Brazilian actor (born 1976)

Rafael Bastos Hocsman (/pt-BR/; born December 5, 1976), better known as Rafinha Bastos (/pt-BR/) or simply Rafi Bastos, is a Brazilian comedian, actor, journalist and television personality.

== International career ==
Bastos expanded his work internationally by moving to the United States to perform stand-up comedy in English. His work breaking into the American comedy scene has been noted by publications covering Brazilian artists abroad.

His global reach grew significantly with the release of his comedy special, Ultimato, on Netflix in 2018. The special was reviewed by international media and made available to a worldwide audience. In 2011, he was cited by The New York Times as one of the most influential personalities on Twitter, highlighting his significant presence on the platform.

==Biography==
Rafinha Bastos was born to a Jewish family in Porto Alegre, Brazil. His ancestors immigrated from Russia. He received a scholarship in 1999 to play basketball at Chadron State College in Chadron, Nebraska. Later, he played basketball in Brazil for SOGIPA, from Porto Alegre, in 2000, helping the team to win the title of the State Basketball Championship in Rio Grande do Sul.

Rafinha Bastos was a former host of "CQC" a popular TV show in Brazil. Since May 2010, he also hosts another TV show, "A Liga", which is broadcast by Band TV channel.

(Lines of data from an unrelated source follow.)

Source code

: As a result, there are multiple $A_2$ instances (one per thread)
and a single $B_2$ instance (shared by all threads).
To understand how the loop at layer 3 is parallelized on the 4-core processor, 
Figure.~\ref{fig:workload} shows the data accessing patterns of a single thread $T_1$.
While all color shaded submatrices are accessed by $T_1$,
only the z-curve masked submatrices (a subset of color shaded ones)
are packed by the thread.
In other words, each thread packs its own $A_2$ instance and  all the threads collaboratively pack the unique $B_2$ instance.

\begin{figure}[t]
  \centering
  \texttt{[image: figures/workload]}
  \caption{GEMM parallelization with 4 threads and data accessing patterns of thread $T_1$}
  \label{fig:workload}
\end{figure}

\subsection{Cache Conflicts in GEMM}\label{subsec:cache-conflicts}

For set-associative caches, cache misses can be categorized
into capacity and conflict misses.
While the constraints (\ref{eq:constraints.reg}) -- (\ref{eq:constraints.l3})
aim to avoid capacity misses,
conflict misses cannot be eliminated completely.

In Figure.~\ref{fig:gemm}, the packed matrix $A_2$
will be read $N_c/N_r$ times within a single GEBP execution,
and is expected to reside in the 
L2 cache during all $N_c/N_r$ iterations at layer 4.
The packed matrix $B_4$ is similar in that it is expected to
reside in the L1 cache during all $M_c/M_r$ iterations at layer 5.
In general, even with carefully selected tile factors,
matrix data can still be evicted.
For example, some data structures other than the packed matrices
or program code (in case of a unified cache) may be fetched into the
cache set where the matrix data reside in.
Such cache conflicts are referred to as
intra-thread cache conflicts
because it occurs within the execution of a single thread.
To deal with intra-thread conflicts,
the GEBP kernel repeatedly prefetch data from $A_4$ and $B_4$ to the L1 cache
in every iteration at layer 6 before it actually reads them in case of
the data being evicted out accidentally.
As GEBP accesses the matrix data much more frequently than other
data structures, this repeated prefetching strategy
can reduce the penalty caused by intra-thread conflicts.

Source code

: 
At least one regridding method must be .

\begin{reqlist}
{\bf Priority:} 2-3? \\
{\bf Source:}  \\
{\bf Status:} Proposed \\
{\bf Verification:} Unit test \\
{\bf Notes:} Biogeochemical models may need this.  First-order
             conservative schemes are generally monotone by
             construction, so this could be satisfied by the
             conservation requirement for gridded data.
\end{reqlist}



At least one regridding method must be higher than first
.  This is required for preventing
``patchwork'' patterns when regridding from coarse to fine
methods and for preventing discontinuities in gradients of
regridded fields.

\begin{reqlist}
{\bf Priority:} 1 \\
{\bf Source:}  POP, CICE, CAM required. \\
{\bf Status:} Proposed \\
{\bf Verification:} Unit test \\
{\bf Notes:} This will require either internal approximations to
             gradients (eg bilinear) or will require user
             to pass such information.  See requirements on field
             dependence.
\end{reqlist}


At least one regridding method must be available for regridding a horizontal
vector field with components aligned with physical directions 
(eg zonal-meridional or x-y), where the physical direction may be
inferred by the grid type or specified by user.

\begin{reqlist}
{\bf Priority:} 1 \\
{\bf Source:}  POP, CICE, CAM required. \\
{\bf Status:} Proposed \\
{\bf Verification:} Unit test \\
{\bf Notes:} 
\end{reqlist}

In 2010, Bastos, together with comedian Danilo Gentili and producer Italo Gusso, opened a comedy club in Brazil, in the city of São Paulo, called Comedians Comedy Club, closed down in 2020.

In 2011, Rafinha became famous worldwide after The New York Times named him the world's most influential person on Twitter.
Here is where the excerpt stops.